Activity: Search the listing below for the word "href" and copy each line that holds it.

The data:
---+---
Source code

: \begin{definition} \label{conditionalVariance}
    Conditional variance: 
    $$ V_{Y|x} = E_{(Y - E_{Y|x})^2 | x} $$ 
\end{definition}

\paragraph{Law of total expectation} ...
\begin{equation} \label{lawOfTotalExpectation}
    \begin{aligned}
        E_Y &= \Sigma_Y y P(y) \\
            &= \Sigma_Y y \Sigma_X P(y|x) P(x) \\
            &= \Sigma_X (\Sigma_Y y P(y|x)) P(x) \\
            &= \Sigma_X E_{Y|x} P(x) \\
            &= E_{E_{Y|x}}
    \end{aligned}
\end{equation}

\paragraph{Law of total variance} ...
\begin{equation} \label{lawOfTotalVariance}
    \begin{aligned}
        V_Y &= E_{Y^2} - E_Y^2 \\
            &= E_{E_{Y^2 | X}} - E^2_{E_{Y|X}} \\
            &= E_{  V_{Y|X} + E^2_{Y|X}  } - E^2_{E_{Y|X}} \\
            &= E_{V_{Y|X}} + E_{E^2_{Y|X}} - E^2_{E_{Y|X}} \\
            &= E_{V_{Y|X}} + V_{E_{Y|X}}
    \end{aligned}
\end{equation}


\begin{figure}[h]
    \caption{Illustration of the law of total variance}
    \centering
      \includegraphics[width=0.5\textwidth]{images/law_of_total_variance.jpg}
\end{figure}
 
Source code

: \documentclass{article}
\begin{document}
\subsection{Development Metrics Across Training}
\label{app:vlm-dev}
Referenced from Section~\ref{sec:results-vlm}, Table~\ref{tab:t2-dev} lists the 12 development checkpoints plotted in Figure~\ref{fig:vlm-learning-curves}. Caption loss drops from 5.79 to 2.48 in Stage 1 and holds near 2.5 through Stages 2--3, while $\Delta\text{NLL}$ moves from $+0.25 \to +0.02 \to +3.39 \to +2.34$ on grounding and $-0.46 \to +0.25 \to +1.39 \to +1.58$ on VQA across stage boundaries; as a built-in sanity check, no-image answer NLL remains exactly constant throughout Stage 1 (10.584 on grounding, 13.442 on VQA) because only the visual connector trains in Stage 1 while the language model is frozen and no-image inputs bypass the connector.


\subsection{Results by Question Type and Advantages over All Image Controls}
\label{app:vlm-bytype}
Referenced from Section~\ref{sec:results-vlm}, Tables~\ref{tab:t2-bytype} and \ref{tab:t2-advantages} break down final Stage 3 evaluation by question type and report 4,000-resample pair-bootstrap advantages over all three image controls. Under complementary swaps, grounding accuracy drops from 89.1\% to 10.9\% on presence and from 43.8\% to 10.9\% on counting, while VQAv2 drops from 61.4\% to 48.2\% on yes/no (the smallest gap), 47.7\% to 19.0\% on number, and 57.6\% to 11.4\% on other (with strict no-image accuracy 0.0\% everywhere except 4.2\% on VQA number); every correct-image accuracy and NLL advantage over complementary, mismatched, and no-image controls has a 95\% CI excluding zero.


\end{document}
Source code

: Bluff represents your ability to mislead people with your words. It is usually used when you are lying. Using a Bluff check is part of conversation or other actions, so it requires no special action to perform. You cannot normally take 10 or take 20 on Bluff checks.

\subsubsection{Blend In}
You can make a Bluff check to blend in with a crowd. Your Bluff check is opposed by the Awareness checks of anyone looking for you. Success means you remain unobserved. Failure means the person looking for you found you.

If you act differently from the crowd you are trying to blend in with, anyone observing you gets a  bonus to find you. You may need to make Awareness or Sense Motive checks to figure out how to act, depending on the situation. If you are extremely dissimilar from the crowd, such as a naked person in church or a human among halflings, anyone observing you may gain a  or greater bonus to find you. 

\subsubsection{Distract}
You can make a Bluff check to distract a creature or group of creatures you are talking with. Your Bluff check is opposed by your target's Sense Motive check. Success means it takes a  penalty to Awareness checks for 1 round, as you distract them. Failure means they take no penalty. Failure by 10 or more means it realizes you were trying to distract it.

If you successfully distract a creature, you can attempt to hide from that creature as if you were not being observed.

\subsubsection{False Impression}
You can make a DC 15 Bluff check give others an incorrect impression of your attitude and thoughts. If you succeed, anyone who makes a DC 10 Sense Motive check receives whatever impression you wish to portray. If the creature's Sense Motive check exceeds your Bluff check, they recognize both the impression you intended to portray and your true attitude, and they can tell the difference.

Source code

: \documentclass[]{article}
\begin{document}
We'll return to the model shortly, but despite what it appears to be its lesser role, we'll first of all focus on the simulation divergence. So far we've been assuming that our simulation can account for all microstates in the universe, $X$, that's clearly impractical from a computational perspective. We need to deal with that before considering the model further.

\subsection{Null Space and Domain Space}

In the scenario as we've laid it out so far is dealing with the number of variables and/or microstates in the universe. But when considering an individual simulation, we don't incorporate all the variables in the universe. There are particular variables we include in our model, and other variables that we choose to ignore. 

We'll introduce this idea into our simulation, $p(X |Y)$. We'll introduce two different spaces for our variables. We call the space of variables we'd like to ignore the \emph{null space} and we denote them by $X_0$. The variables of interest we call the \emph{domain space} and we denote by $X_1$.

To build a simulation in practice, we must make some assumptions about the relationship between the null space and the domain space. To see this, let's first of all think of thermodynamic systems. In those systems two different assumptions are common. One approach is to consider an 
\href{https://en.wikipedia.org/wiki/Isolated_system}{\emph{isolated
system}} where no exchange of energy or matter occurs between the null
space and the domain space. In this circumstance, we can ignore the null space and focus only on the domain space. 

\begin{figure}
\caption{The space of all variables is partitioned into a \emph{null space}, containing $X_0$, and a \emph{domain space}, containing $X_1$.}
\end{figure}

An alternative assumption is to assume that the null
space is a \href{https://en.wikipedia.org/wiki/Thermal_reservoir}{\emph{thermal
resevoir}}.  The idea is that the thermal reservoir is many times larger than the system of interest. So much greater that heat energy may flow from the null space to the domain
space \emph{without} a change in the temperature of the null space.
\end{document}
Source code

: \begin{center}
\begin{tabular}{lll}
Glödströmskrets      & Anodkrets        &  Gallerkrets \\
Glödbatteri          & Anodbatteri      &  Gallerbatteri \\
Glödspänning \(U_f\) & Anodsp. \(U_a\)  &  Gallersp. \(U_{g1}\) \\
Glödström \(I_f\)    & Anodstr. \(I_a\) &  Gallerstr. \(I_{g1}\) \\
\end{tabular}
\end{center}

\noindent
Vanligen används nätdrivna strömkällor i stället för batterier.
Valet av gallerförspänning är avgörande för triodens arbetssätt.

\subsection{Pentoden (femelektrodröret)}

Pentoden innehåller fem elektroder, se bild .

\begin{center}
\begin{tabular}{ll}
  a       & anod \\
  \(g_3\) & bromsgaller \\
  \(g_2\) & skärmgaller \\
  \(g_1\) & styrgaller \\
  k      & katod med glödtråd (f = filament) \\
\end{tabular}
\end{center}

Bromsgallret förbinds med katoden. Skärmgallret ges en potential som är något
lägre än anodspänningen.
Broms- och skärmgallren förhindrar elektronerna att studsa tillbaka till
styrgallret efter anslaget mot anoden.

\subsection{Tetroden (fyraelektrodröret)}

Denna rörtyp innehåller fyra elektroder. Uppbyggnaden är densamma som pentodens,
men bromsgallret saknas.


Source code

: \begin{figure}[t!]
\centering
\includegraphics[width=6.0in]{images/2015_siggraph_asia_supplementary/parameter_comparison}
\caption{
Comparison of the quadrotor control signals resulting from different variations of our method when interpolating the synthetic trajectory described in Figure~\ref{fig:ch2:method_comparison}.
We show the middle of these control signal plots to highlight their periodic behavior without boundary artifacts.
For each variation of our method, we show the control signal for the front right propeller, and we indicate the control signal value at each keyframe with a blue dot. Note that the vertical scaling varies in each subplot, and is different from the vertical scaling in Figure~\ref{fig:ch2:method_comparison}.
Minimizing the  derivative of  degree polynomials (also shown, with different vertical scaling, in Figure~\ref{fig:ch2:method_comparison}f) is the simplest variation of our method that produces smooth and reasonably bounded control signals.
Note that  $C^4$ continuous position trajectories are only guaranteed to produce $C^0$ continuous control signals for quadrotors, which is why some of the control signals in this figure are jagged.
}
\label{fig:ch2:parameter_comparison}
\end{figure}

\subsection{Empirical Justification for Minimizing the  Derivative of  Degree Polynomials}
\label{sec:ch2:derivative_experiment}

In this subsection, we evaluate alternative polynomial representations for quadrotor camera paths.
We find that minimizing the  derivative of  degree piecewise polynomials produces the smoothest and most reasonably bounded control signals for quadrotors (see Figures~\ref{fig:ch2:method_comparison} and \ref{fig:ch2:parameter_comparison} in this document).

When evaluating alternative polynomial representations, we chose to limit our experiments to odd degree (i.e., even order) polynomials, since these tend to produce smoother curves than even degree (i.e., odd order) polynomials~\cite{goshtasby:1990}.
---+---
Result of this task:
\href{https://en.wikipedia.org/wiki/Isolated_system}{\emph{isolated
space is a \href{https://en.wikipedia.org/wiki/Thermal_reservoir}{\emph{thermal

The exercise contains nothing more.